Whenever the string "fallbackNonce" turns up in a line of the data below, copy that line.

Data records
======
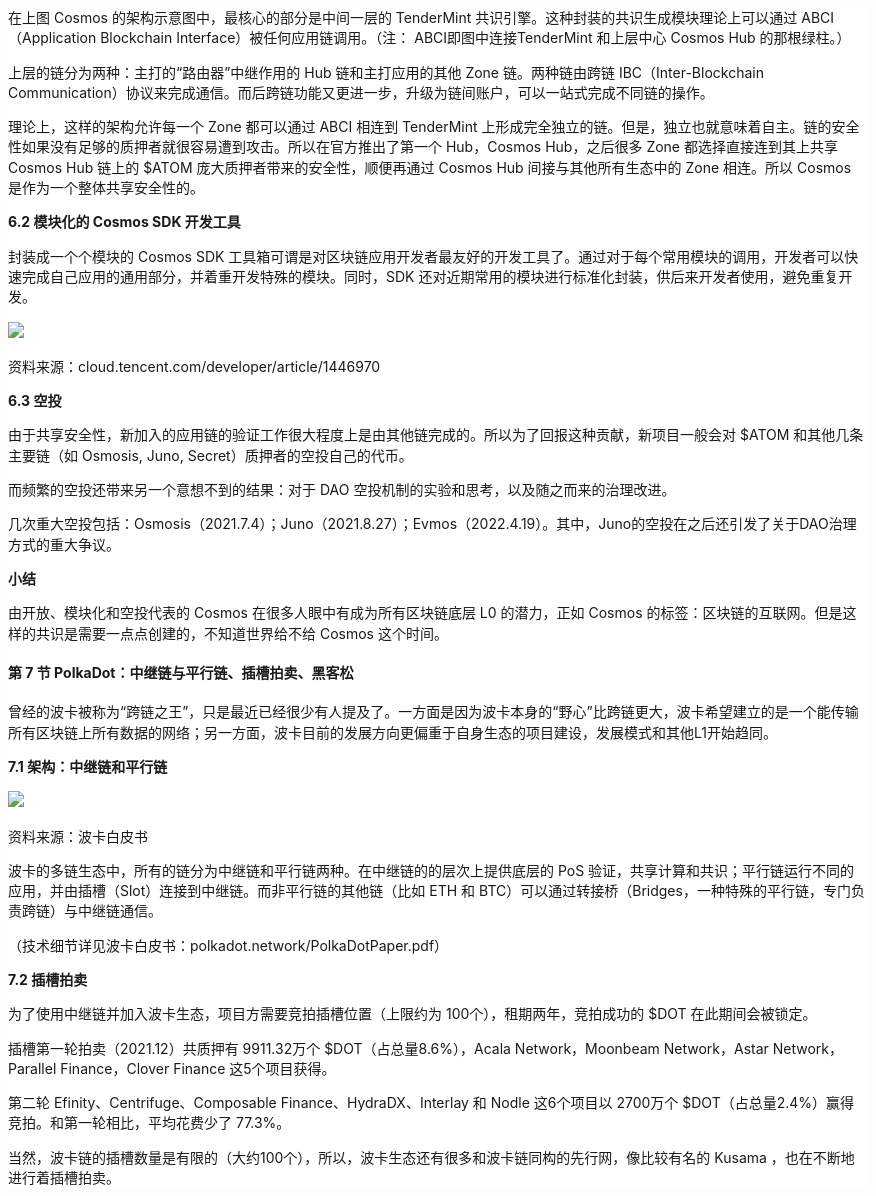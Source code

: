 在上图 Cosmos 的架构示意图中，最核心的部分是中间一层的 TenderMint 共识引擎。这种封装的共识生成模块理论上可以通过 ABCI（Application Blockchain Interface）被任何应用链调用。（注： ABCI即图中连接TenderMint 和上层中心 Cosmos Hub 的那根绿柱。）

上层的链分为两种：主打的“路由器”中继作用的 Hub 链和主打应用的其他 Zone 链。两种链由跨链 IBC（Inter-Blockchain Communication）协议来完成通信。而后跨链功能又更进一步，升级为链间账户，可以一站式完成不同链的操作。

理论上，这样的架构允许每一个 Zone 都可以通过 ABCI 相连到 TenderMint 上形成完全独立的链。但是，独立也就意味着自主。链的安全性如果没有足够的质押者就很容易遭到攻击。所以在官方推出了第一个 Hub，Cosmos Hub，之后很多 Zone 都选择直接连到其上共享 Cosmos Hub 链上的 $ATOM 庞大质押者带来的安全性，顺便再通过 Cosmos Hub 间接与其他所有生态中的 Zone 相连。所以 Cosmos 是作为一个整体共享安全性的。

**6.2 模块化的 Cosmos SDK 开发工具**

封装成一个个模块的 Cosmos SDK 工具箱可谓是对区块链应用开发者最友好的开发工具了。通过对于每个常用模块的调用，开发者可以快速完成自己应用的通用部分，并着重开发特殊的模块。同时，SDK 还对近期常用的模块进行标准化封装，供后来开发者使用，避免重复开发。

![](.gitbook/assets/13)

资料来源：cloud.tencent.com/developer/article/1446970

**6.3 空投**

由于共享安全性，新加入的应用链的验证工作很大程度上是由其他链完成的。所以为了回报这种贡献，新项目一般会对 $ATOM 和其他几条主要链（如 Osmosis, Juno, Secret）质押者的空投自己的代币。

而频繁的空投还带来另一个意想不到的结果：对于 DAO 空投机制的实验和思考，以及随之而来的治理改进。

几次重大空投包括：Osmosis（2021.7.4）；Juno（2021.8.27）；Evmos（2022.4.19）。其中，Juno的空投在之后还引发了关于DAO治理方式的重大争议。

**小结**

由开放、模块化和空投代表的 Cosmos 在很多人眼中有成为所有区块链底层 L0 的潜力，正如 Cosmos 的标签：区块链的互联网。但是这样的共识是需要一点点创建的，不知道世界给不给 Cosmos 这个时间。

#### 第 7 节 PolkaDot：中继链与平行链、插槽拍卖、黑客松

曾经的波卡被称为“跨链之王”，只是最近已经很少有人提及了。一方面是因为波卡本身的“野心”比跨链更大，波卡希望建立的是一个能传输所有区块链上所有数据的网络；另一方面，波卡目前的发展方向更偏重于自身生态的项目建设，发展模式和其他L1开始趋同。

**7.1 架构：中继链和平行链**

![](.gitbook/assets/14)

资料来源：波卡白皮书

波卡的多链生态中，所有的链分为中继链和平行链两种。在中继链的的层次上提供底层的 PoS 验证，共享计算和共识；平行链运行不同的应用，并由插槽（Slot）连接到中继链。而非平行链的其他链（比如 ETH 和 BTC）可以通过转接桥（Bridges，一种特殊的平行链，专门负责跨链）与中继链通信。

（技术细节详见波卡白皮书：polkadot.network/PolkaDotPaper.pdf）

**7.2 插槽拍卖**

为了使用中继链并加入波卡生态，项目方需要竞拍插槽位置（上限约为 100个），租期两年，竞拍成功的 $DOT 在此期间会被锁定。

插槽第一轮拍卖（2021.12）共质押有 9911.32万个 $DOT（占总量8.6%），Acala Network，Moonbeam Network，Astar Network，Parallel Finance，Clover Finance 这5个项目获得。

第二轮 Efinity、Centrifuge、Composable Finance、HydraDX、Interlay 和 Nodle 这6个项目以 2700万个 $DOT（占总量2.4%）赢得竞拍。和第一轮相比，平均花费少了 77.3%。

当然，波卡链的插槽数量是有限的（大约100个），所以，波卡生态还有很多和波卡链同构的先行网，像比较有名的 Kusama ，也在不断地进行着插槽拍卖。
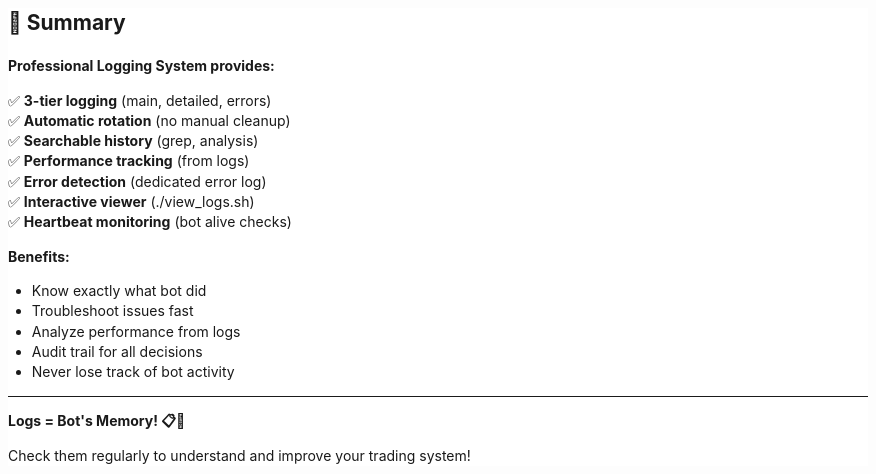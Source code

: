 
## 🎊 Summary

**Professional Logging System provides:**

✅ **3-tier logging** (main, detailed, errors)  
✅ **Automatic rotation** (no manual cleanup)  
✅ **Searchable history** (grep, analysis)  
✅ **Performance tracking** (from logs)  
✅ **Error detection** (dedicated error log)  
✅ **Interactive viewer** (./view_logs.sh)  
✅ **Heartbeat monitoring** (bot alive checks)  

**Benefits:**
- Know exactly what bot did
- Troubleshoot issues fast
- Analyze performance from logs
- Audit trail for all decisions
- Never lose track of bot activity

---

**Logs = Bot's Memory! 📋🧠**

Check them regularly to understand and improve your trading system!

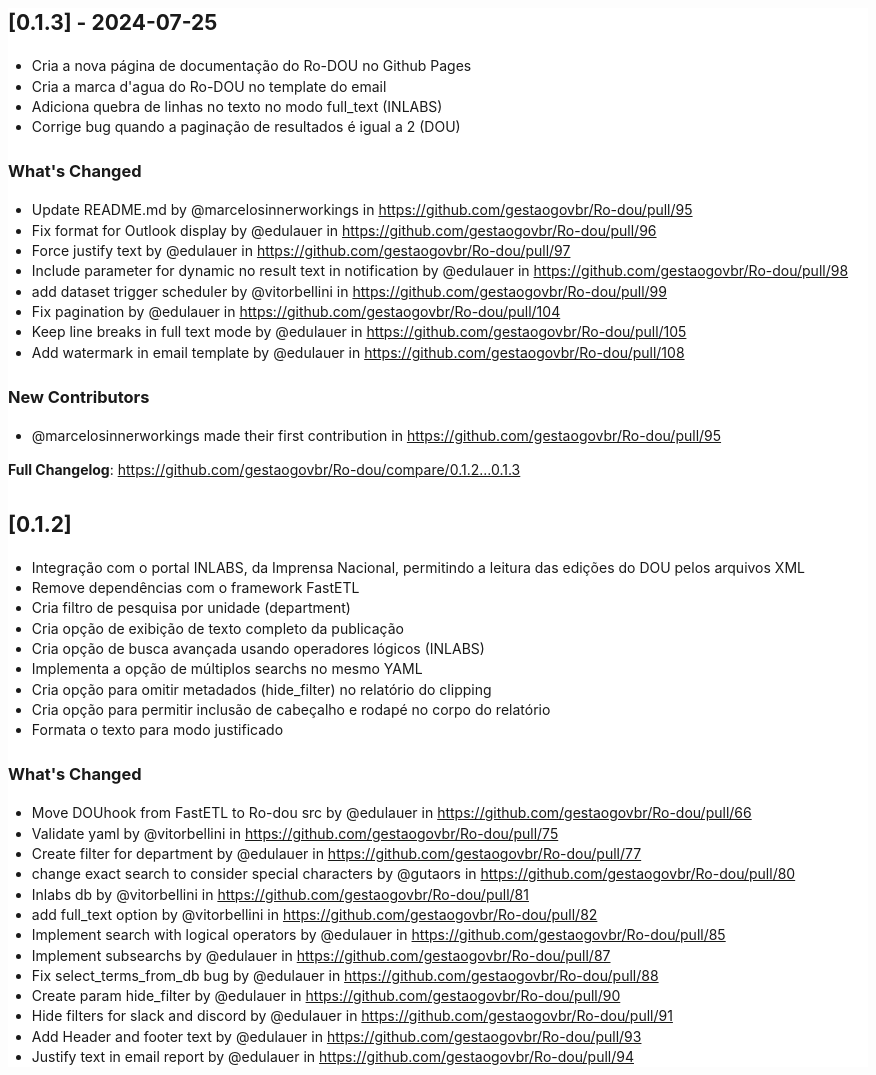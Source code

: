 ## [0.1.3] - 2024-07-25

- Cria a nova página de documentação do Ro-DOU no Github Pages
- Cria a marca d'agua do Ro-DOU no template do email
- Adiciona quebra de linhas no texto no modo full_text (INLABS)
- Corrige bug quando a paginação de resultados é igual a 2 (DOU)

### What's Changed

- Update README.md by @marcelosinnerworkings in https://github.com/gestaogovbr/Ro-dou/pull/95
- Fix format for Outlook display by @edulauer in https://github.com/gestaogovbr/Ro-dou/pull/96
- Force justify text by @edulauer in https://github.com/gestaogovbr/Ro-dou/pull/97
- Include parameter for dynamic no result text in notification by @edulauer in https://github.com/gestaogovbr/Ro-dou/pull/98
- add dataset trigger scheduler by @vitorbellini in https://github.com/gestaogovbr/Ro-dou/pull/99
- Fix pagination by @edulauer in https://github.com/gestaogovbr/Ro-dou/pull/104
- Keep line breaks in full text mode by @edulauer in https://github.com/gestaogovbr/Ro-dou/pull/105
- Add watermark in email template by @edulauer in https://github.com/gestaogovbr/Ro-dou/pull/108

### New Contributors

- @marcelosinnerworkings made their first contribution in https://github.com/gestaogovbr/Ro-dou/pull/95

**Full Changelog**: https://github.com/gestaogovbr/Ro-dou/compare/0.1.2...0.1.3

## [0.1.2]

- Integração com o portal INLABS, da Imprensa Nacional, permitindo a leitura das edições do DOU pelos arquivos XML
- Remove dependências com o framework FastETL
- Cria filtro de pesquisa por unidade (department)
- Cria opção de exibição de texto completo da publicação
- Cria opção de busca avançada usando operadores lógicos (INLABS)
- Implementa a opção de múltiplos searchs no mesmo YAML
- Cria opção para omitir metadados (hide_filter) no relatório do clipping
- Cria opção para permitir inclusão de cabeçalho e rodapé no corpo do relatório
- Formata o texto para modo justificado

### What's Changed

- Move DOUhook from FastETL to Ro-dou src by @edulauer in https://github.com/gestaogovbr/Ro-dou/pull/66
- Validate yaml by @vitorbellini in https://github.com/gestaogovbr/Ro-dou/pull/75
- Create filter for department by @edulauer in https://github.com/gestaogovbr/Ro-dou/pull/77
- change exact search to consider special characters by @gutaors in https://github.com/gestaogovbr/Ro-dou/pull/80
- Inlabs db by @vitorbellini in https://github.com/gestaogovbr/Ro-dou/pull/81
- add full_text option by @vitorbellini in https://github.com/gestaogovbr/Ro-dou/pull/82
- Implement search with logical operators by @edulauer in https://github.com/gestaogovbr/Ro-dou/pull/85
- Implement subsearchs by @edulauer in https://github.com/gestaogovbr/Ro-dou/pull/87
- Fix select_terms_from_db bug by @edulauer in https://github.com/gestaogovbr/Ro-dou/pull/88
- Create param hide_filter by @edulauer in https://github.com/gestaogovbr/Ro-dou/pull/90
- Hide filters for slack and discord by @edulauer in https://github.com/gestaogovbr/Ro-dou/pull/91
- Add Header and footer text by @edulauer in https://github.com/gestaogovbr/Ro-dou/pull/93
- Justify text in email report by @edulauer in https://github.com/gestaogovbr/Ro-dou/pull/94
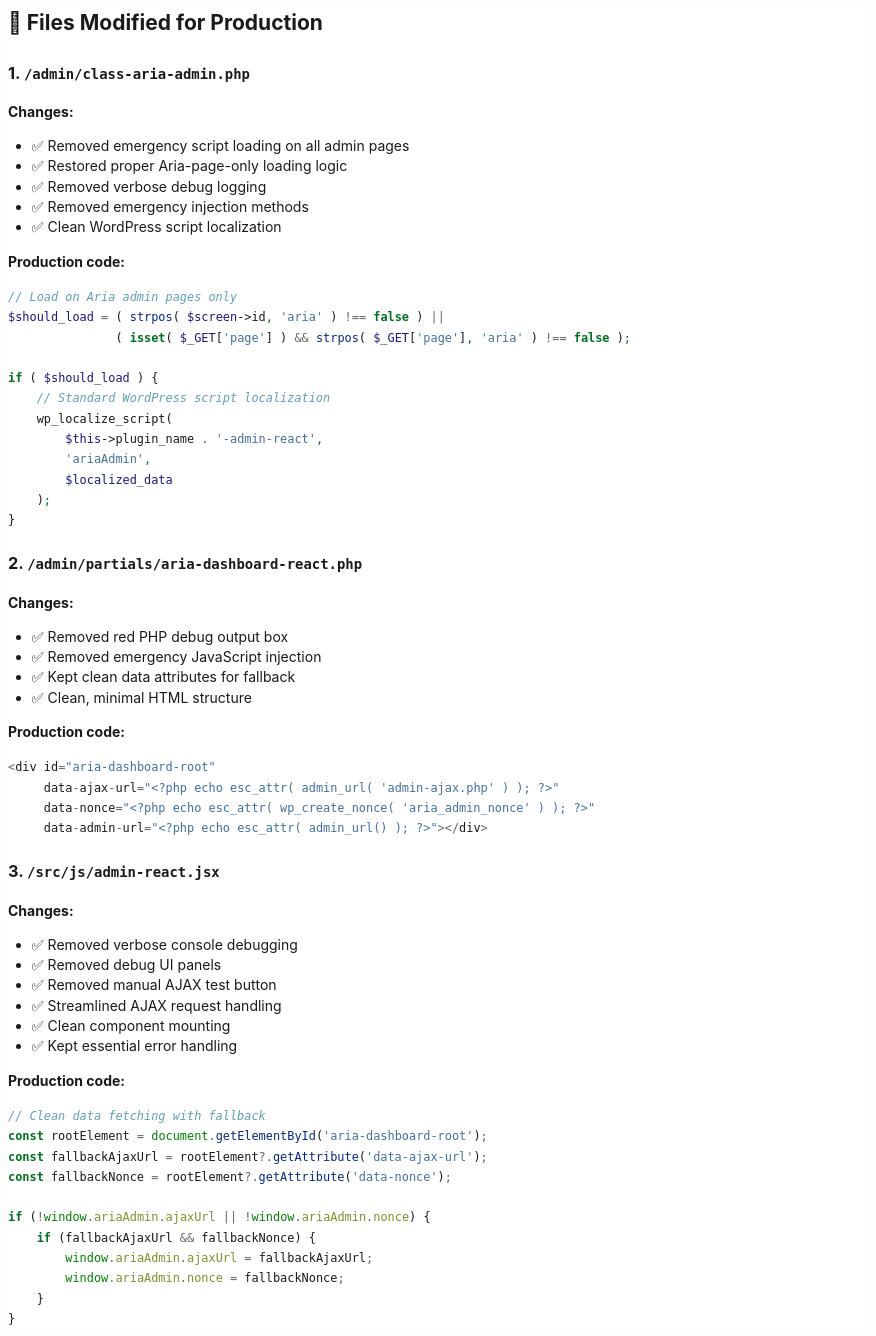 ## 📁 **Files Modified for Production**

### 1. `/admin/class-aria-admin.php`
**Changes:**
- ✅ Removed emergency script loading on all admin pages
- ✅ Restored proper Aria-page-only loading logic
- ✅ Removed verbose debug logging
- ✅ Removed emergency injection methods
- ✅ Clean WordPress script localization

**Production code:**
```php
// Load on Aria admin pages only
$should_load = ( strpos( $screen->id, 'aria' ) !== false ) || 
               ( isset( $_GET['page'] ) && strpos( $_GET['page'], 'aria' ) !== false );

if ( $should_load ) {
    // Standard WordPress script localization
    wp_localize_script(
        $this->plugin_name . '-admin-react',
        'ariaAdmin',
        $localized_data
    );
}
```

### 2. `/admin/partials/aria-dashboard-react.php`
**Changes:**
- ✅ Removed red PHP debug output box
- ✅ Removed emergency JavaScript injection
- ✅ Kept clean data attributes for fallback
- ✅ Clean, minimal HTML structure

**Production code:**
```php
<div id="aria-dashboard-root" 
     data-ajax-url="<?php echo esc_attr( admin_url( 'admin-ajax.php' ) ); ?>"
     data-nonce="<?php echo esc_attr( wp_create_nonce( 'aria_admin_nonce' ) ); ?>"
     data-admin-url="<?php echo esc_attr( admin_url() ); ?>"></div>
```

### 3. `/src/js/admin-react.jsx`
**Changes:**
- ✅ Removed verbose console debugging
- ✅ Removed debug UI panels
- ✅ Removed manual AJAX test button
- ✅ Streamlined AJAX request handling
- ✅ Clean component mounting
- ✅ Kept essential error handling

**Production code:**
```javascript
// Clean data fetching with fallback
const rootElement = document.getElementById('aria-dashboard-root');
const fallbackAjaxUrl = rootElement?.getAttribute('data-ajax-url');
const fallbackNonce = rootElement?.getAttribute('data-nonce');

if (!window.ariaAdmin.ajaxUrl || !window.ariaAdmin.nonce) {
    if (fallbackAjaxUrl && fallbackNonce) {
        window.ariaAdmin.ajaxUrl = fallbackAjaxUrl;
        window.ariaAdmin.nonce = fallbackNonce;
    }
}

```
======
**Solution below**:
const fallbackNonce = rootElement?.getAttribute('data-nonce');
    if (fallbackAjaxUrl && fallbackNonce) {
        window.ariaAdmin.nonce = fallbackNonce;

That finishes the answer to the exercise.